制度案では、業界に先駆け世界に通用するモデル事業者を「A」▽他企業と差別化を図り顧客を満足させられる事業者を「B」▽顧客の期待に応える基本的な体制を整えた事業者を「C」-と設定。第三者機関の審査などを経て企業に認証マークを交付し、宣伝に使うことができる。
例えばAランクの場合、顧客の意見を取り入れてサービスを開発する専門部署の設置や、独自のITシステムを導入して顧客データの収集・分析、需要予測を行うなど、複数のチェック項目で少なくとも7割程度満たす必要がある。全国のサービス業者のうち数十~数百社程度が対象となる。

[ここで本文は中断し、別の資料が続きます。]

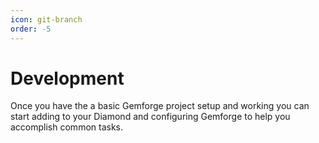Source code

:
 ```yaml
---
icon: git-branch
order: -5
---
```


# Development

Once you have the a basic Gemforge project setup and working you can start adding to your Diamond and configuring Gemforge to help you accomplish common tasks. 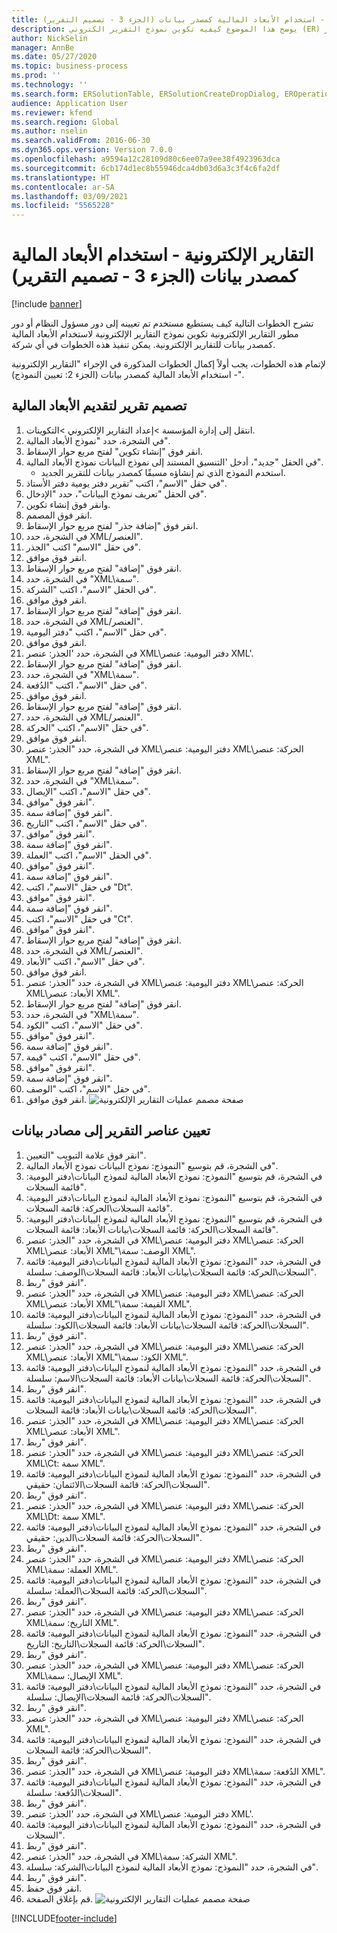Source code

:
 ```yaml
---
title: التقارير الإلكترونية - استخدام الأبعاد المالية كمصدر بيانات (الجزء 3 - تصميم التقرير)
description: يوضح هذا الموضوع كيفيه تكوين نموذج التقرير الكتروني (ER) لاستخدام الابعاد المالية كمصدر بيانات لتقارير ER. (جزء 3)
author: NickSelin
manager: AnnBe
ms.date: 05/27/2020
ms.topic: business-process
ms.prod: ''
ms.technology: ''
ms.search.form: ERSolutionTable, ERSolutionCreateDropDialog, EROperationDesigner, ERComponentTypeDropDialog
audience: Application User
ms.reviewer: kfend
ms.search.region: Global
ms.author: nselin
ms.search.validFrom: 2016-06-30
ms.dyn365.ops.version: Version 7.0.0
ms.openlocfilehash: a9594a12c28109d80c6ee07a9ee38f4923963dca
ms.sourcegitcommit: 6cb174d1ec8b55946dca4db03d6a3c3f4c6fa2df
ms.translationtype: HT
ms.contentlocale: ar-SA
ms.lasthandoff: 03/09/2021
ms.locfileid: "5565228"
---
```

# <a name="er-use-financial-dimensions-as-a-data-source-part-3---design-the-report"></a>التقارير الإلكترونية - استخدام الأبعاد المالية كمصدر بيانات (الجزء 3 - تصميم التقرير)

[!include [banner](../../includes/banner.md)]

تشرح الخطوات التالية كيف يستطيع مستخدم تم تعيينه إلى دور مسؤول النظام أو دور مطور التقارير الإلكترونية تكوين نموذج التقارير الإلكترونية لاستخدام الأبعاد المالية كمصدر بيانات للتقارير الإلكترونية. يمكن تنفيذ هذه الخطوات في أي شركة.

لإتمام هذه الخطوات، يجب أولاً إكمال الخطوات المذكورة في الإجراء "التقارير الإلكترونية - استخدام الأبعاد المالية كمصدر بيانات (الجزء 2: تعيين النموذج)‬".


## <a name="design-a-report-to-present-financial-dimensions"></a>تصميم تقرير لتقديم الأبعاد المالية
1. انتقل إلى إدارة المؤسسة >إعداد التقارير الإلكتروني >التكوينات.
2. في الشجرة، حدد "نموذج الأبعاد المالية".
3. انقر فوق "إنشاء تكوين" لفتح مربع حوار الإسقاط‬.
4. في الحقل "جديد"، أدخل 'التنسيق المستند إلى نموذج البيانات نموذج الأبعاد المالية".
    * استخدم النموذج الذي تم إنشاؤه مسبقًا كمصدر بيانات للتقرير الجديد.  
5. في حقل "الاسم"، اكتب "تقرير دفتر يومية دفتر الأستاذ‬".
6. في الحقل "تعريف نموذج البيانات"، حدد "الإدخال".
7. وانقر فوق إنشاء تكوين.
8. انقر فوق المصمم.
9. انقر فوق "إضافة جذر" لفتح مربع حوار الإسقاط‬.
10. في الشجرة، حدد XML/العنصر".
11. في حقل "الاسم" اكتب "الجذر‬".
12. انقر فوق موافق.
13. انقر فوق "إضافة" لفتح مربع حوار الإسقاط‬.
14. في الشجرة، حدد "XML\سمة".
15. في الحقل "الاسم"، اكتب "الشركة".
16. انقر فوق موافق.
17. انقر فوق "إضافة" لفتح مربع حوار الإسقاط‬.
18. في الشجرة، حدد XML/العنصر".
19. في حقل "الاسم"، اكتب "دفتر اليومية".
20. انقر فوق موافق.
21. في الشجرة، حدد 'الجذر: عنصر XML\دفتر اليومية: عنصر XML'.
22. انقر فوق "إضافة" لفتح مربع حوار الإسقاط‬.
23. في الشجرة، حدد "XML\سمة".
24. في حقل "الاسم"، اكتب "الدُفعة".
25. انقر فوق موافق.
26. انقر فوق "إضافة" لفتح مربع حوار الإسقاط‬.
27. في الشجرة، حدد XML/العنصر".
28. في حقل "الاسم"، اكتب "الحركة".
29. انقر فوق موافق.
30. في الشجرة، حدد "الجذر: عنصر XML\دفتر اليومية: عنصر XML\الحركة: عنصر XML".
31. انقر فوق "إضافة" لفتح مربع حوار الإسقاط‬.
32. في الشجرة، حدد "XML\سمة".
33. في حقل "الاسم"، اكتب "الإيصال".
34. انقر فوق "موافق".
35. انقر فوق "إضافة سمة".
36. في حقل "الاسم"، اكتب "التاريخ".
37. انقر فوق "موافق".
38. انقر فوق "إضافة سمة".
39. في الحقل "الاسم"، اكتب "العملة".
40. انقر فوق "موافق".
41. انقر فوق "إضافة سمة".
42. في حقل "الاسم"، اكتب "Dt".
43. انقر فوق "موافق".
44. انقر فوق "إضافة سمة".
45. في حقل "الاسم"، اكتب "Ct".
46. انقر فوق "موافق".
47. انقر فوق "إضافة" لفتح مربع حوار الإسقاط‬.
48. في الشجرة، حدد XML/العنصر".
49. في حقل "الاسم"، اكتب "الأبعاد".
50. انقر فوق موافق.
51. في الشجرة، حدد "الجذر: عنصر XML\دفتر اليومية: عنصر XML\الحركة: عنصر XML\الأبعاد: عنصر XML".
52. انقر فوق "إضافة" لفتح مربع حوار الإسقاط‬.
53. في الشجرة، حدد "XML\سمة".
54. في حقل "الاسم"، اكتب "الكود".
55. انقر فوق "موافق".
56. انقر فوق "إضافة سمة".
57. في حقل "الاسم"، اكتب "قيمة".
58. انقر فوق "موافق".
59. انقر فوق "إضافة سمة".
60. في حقل "الاسم"، اكتب "الوصف".
61. انقر فوق موافق.
![صفحة مصمم عمليات التقارير الإلكترونية](../media/er-financial-dimensions-guides-format1.png)

## <a name="map-report-elements-to-data-sources"></a>تعيين عناصر التقرير إلى مصادر بيانات
1. انقر فوق علامة التبويب "التعيين".
2. في الشجرة، قم بتوسيع "النموذج: نموذج البيانات نموذج الأبعاد المالية".
3. في الشجرة، قم بتوسيع "النموذج: نموذج الأبعاد المالية لنموذج البيانات\دفتر اليومية: قائمة السجلات".
4. في الشجرة، قم بتوسيع "النموذج: نموذج الأبعاد المالية لنموذج البيانات\دفتر اليومية: قائمة السجلات\الحركة: قائمة السجلات".
5. في الشجرة، قم بتوسيع "النموذج: نموذج الأبعاد المالية لنموذج البيانات\دفتر اليومية: قائمة السجلات\الحركة: قائمة السجلات\بيانات الأبعاد: قائمة السجلات".
6. في الشجرة، حدد "الجذر: عنصر XML\دفتر اليومية: عنصر XML\الحركة: عنصر XML\الأبعاد: عنصر XML"\الوصف: سمة XML".
7. في الشجرة، حدد "النموذج: نموذج الأبعاد المالية لنموذج البيانات\دفتر اليومية: قائمة السجلات\الحركة: قائمة السجلات\بيانات الأبعاد: قائمة السجلات\الوصف: سلسلة".
8. انقر فوق "ربط".
9. في الشجرة، حدد "الجذر: عنصر XML\دفتر اليومية: عنصر XML\الحركة: عنصر XML\الأبعاد: عنصر XML"\القيمة: سمة XML".
10. في الشجرة، حدد "النموذج: نموذج الأبعاد المالية لنموذج البيانات\دفتر اليومية: قائمة السجلات\الحركة: قائمة السجلات\بيانات الأبعاد: قائمة السجلات\الكود: سلسلة".
11. انقر فوق "ربط".
12. في الشجرة، حدد "الجذر: عنصر XML\دفتر اليومية: عنصر XML\الحركة: عنصر XML\الأبعاد: عنصر XML"\الكود: سمة XML".
13. في الشجرة، حدد "النموذج: نموذج الأبعاد المالية لنموذج البيانات\دفتر اليومية: قائمة السجلات\الحركة: قائمة السجلات\بيانات الأبعاد: قائمة السجلات\الاسم: سلسلة".
14. انقر فوق "ربط".
15. في الشجرة، حدد "النموذج: نموذج الأبعاد المالية لنموذج البيانات\دفتر اليومية: قائمة السجلات\الحركة: قائمة السجلات\بيانات الأبعاد: قائمة السجلات".
16. في الشجرة، حدد "الجذر: عنصر XML\دفتر اليومية: عنصر XML\الحركة: عنصر XML\الأبعاد: عنصر XML".
17. انقر فوق "ربط".
18. في الشجرة، حدد "الجذر: عنصر XML\دفتر اليومية: عنصر XML\الحركة: عنصر XML\Ct: سمة XML".
19. في الشجرة، حدد "النموذج: نموذج الأبعاد المالية لنموذج البيانات\دفتر اليومية: قائمة السجلات\الحركة: قائمة السجلات\الائتمان: حقيقي‬".
20. انقر فوق "ربط".
21. في الشجرة، حدد "الجذر: عنصر XML\دفتر اليومية: عنصر XML\الحركة: عنصر XML\Dt: سمة XML".
22. في الشجرة، حدد "النموذج: نموذج الأبعاد المالية لنموذج البيانات\دفتر اليومية: قائمة السجلات\الحركة: قائمة السجلات\الدين: حقيقي‬".
23. انقر فوق "ربط".
24. في الشجرة، حدد "الجذر: عنصر XML\دفتر اليومية: عنصر XML\الحركة: عنصر XML\العملة: سمة XML".
25. في الشجرة، حدد "النموذج: نموذج الأبعاد المالية لنموذج البيانات\دفتر اليومية: قائمة السجلات\الحركة: قائمة السجلات\العملة: سلسلة".
26. انقر فوق "ربط".
27. في الشجرة، حدد "الجذر: عنصر XML\دفتر اليومية: عنصر XML\الحركة: عنصر XML\التاريخ: سمة XML".
28. في الشجرة، حدد "النموذج: نموذج الأبعاد المالية لنموذج البيانات\دفتر اليومية: قائمة السجلات\الحركة: قائمة السجلات\التاريخ: التاريخ".
29. انقر فوق "ربط".
30. في الشجرة، حدد "الجذر: عنصر XML\دفتر اليومية: عنصر XML\الحركة: عنصر XML\الإيصال: سمة XML".
31. في الشجرة، حدد "النموذج: نموذج الأبعاد المالية لنموذج البيانات\دفتر اليومية: قائمة السجلات\الحركة: قائمة السجلات\الإيصال: سلسلة".
32. انقر فوق "ربط".
33. في الشجرة، حدد "الجذر: عنصر XML\دفتر اليومية: عنصر XML\الحركة: عنصر XML".
34. في الشجرة، حدد "النموذج: نموذج الأبعاد المالية لنموذج البيانات\دفتر اليومية: قائمة السجلات\الحركة: قائمة السجلات".
35. انقر فوق "ربط".
36. في الشجرة، حدد "الجذر: عنصر XML\دفتر اليومية: عنصر XML\الدُفعة: سمة XML".
37. في الشجرة، حدد "النموذج: نموذج الأبعاد المالية لنموذج البيانات\دفتر اليومية: قائمة السجلات\الدُفعة: سلسلة".
38. انقر فوق "ربط".
39. في الشجرة، حدد 'الجذر: عنصر XML\دفتر اليومية: عنصر XML'.
40. في الشجرة، حدد "النموذج: نموذج الأبعاد المالية لنموذج البيانات\دفتر اليومية: قائمة السجلات".
41. انقر فوق "ربط".
42. في الشجرة، حدد "الجذر: عنصر XML\الشركة: سمة XML".
43. في الشجرة، حدد "النموذج: نموذج الأبعاد المالية لنموذج البيانات\الشركة: سلسلة".
44. انقر فوق "ربط".
45. انقر فوق حفظ.
46. قم بإغلاق الصفحة.
![صفحة مصمم عمليات التقارير الإلكترونية](../media/er-financial-dimensions-guides-format2.png)



[!INCLUDE[footer-include](../../../../includes/footer-banner.md)]
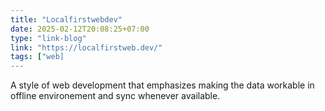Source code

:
 ```yaml
---
title: "Localfirstwebdev"
date: 2025-02-12T20:08:25+07:00
type: "link-blog"
link: "https://localfirstweb.dev/"
tags: ["web]
---
```


A style of web development that emphasizes making the data workable in offline environement and sync whenever available.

サービス業の品質は目に見えにくく、質に見合った対価を取りづらいことから安値競争に陥って生産性が低下している、と経産省は分析する。平成32年ごろに名目国内総生産(GDP)を600兆円に引き上げる政府目標の実現に向け、「質の高いサービスには相応の対価」(幹部)が得られるよう消費者に働きかける。また、日本のおもてなしを一層アピールし、訪日外国人の増加にもつなげたい考えだ。